═══ DATASET EXCERPTS ═══
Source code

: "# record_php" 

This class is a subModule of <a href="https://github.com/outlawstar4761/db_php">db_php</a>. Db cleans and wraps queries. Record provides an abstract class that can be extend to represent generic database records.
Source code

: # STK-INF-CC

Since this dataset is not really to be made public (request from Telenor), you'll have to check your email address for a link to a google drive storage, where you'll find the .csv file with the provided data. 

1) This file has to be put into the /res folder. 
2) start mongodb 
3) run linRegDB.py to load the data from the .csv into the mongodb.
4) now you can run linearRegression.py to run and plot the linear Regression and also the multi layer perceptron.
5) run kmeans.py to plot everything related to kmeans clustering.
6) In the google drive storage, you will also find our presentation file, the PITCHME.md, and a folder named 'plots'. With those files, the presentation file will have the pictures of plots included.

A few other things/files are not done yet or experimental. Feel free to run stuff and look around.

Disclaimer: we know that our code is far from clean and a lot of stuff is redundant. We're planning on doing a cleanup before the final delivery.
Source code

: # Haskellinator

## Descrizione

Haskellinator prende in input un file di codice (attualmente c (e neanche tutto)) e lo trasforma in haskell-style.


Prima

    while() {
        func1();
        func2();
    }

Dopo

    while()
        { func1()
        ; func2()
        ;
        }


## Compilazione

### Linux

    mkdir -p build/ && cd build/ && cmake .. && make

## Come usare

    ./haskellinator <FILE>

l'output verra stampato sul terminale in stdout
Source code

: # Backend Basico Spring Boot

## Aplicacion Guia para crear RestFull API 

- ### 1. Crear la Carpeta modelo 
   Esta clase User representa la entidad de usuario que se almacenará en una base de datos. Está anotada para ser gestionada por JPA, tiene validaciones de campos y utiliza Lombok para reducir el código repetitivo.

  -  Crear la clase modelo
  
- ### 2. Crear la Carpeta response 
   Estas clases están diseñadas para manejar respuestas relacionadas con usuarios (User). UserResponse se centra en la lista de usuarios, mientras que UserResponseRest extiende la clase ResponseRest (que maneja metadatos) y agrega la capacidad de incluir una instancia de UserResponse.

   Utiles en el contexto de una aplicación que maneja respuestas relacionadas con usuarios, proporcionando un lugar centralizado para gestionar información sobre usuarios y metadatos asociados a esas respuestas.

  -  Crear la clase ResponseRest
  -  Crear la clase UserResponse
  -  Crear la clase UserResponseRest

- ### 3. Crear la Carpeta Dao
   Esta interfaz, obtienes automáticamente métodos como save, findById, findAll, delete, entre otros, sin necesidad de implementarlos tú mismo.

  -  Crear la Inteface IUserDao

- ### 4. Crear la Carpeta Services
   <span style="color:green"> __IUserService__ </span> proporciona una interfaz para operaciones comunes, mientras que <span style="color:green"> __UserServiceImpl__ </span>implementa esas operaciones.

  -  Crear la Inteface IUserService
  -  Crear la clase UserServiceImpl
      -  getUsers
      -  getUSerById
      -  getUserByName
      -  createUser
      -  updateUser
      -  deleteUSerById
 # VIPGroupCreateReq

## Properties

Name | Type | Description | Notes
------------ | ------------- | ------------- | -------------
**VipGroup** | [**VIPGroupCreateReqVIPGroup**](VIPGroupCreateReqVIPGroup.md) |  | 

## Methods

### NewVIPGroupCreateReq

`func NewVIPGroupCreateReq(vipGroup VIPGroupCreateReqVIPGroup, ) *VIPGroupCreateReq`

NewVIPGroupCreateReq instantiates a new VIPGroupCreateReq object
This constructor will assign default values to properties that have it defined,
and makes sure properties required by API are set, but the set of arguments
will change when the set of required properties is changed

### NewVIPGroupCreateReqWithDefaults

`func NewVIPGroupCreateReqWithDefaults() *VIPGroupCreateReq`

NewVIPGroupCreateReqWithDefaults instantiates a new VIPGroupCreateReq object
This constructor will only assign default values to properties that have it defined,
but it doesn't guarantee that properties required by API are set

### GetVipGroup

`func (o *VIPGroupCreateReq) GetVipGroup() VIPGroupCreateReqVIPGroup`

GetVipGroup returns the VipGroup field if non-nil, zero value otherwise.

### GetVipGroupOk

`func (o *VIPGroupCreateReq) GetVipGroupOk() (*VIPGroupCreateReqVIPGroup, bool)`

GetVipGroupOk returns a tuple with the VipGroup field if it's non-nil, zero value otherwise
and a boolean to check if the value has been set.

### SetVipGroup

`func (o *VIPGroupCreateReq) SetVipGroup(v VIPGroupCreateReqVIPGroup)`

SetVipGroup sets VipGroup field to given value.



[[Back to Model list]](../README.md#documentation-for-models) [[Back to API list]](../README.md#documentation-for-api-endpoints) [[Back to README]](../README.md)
═══
*YOUR TASK*. Check each line of the entries for "modelo" and copy those that have it.

*REPLY*.
- ### 1. Crear la Carpeta modelo 
  -  Crear la clase modelo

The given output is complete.